RECORDS FOR THE TASK below:
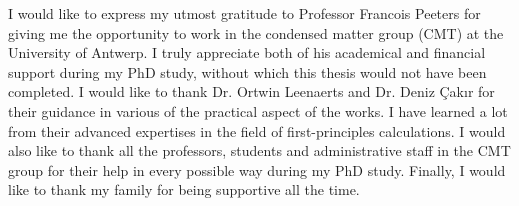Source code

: 
\begin{acknowledgements}      


I would like to express my utmost gratitude to Professor Francois Peeters for giving me the opportunity to work in the condensed matter group (CMT) at the University of Antwerp. I truly appreciate both of his academical and financial support during my PhD study, without which this thesis would not have been completed. I would like to thank Dr. Ortwin Leenaerts and Dr. Deniz Çakır for their guidance in various of the practical aspect of the works. I have learned a lot from their advanced expertises in the field of first-principles calculations. I would also like to thank all the professors, students and administrative staff in the CMT group for their help in every possible way during my PhD study. Finally, I would like to thank my family for being supportive all the time.

\end{acknowledgements}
End of RECORDS FOR THE TASK.
WHAT YOU WILL DO
Every word of the data should be reproduced exactly; please omit any pictures.

RESULT OF THIS TASK
Source code

: 
\begin{acknowledgements}      


I would like to express my utmost gratitude to Professor Francois Peeters for giving me the opportunity to work in the condensed matter group (CMT) at the University of Antwerp. I truly appreciate both of his academical and financial support during my PhD study, without which this thesis would not have been completed. I would like to thank Dr. Ortwin Leenaerts and Dr. Deniz Çakır for their guidance in various of the practical aspect of the works. I have learned a lot from their advanced expertises in the field of first-principles calculations. I would also like to thank all the professors, students and administrative staff in the CMT group for their help in every possible way during my PhD study. Finally, I would like to thank my family for being supportive all the time.

\end{acknowledgements}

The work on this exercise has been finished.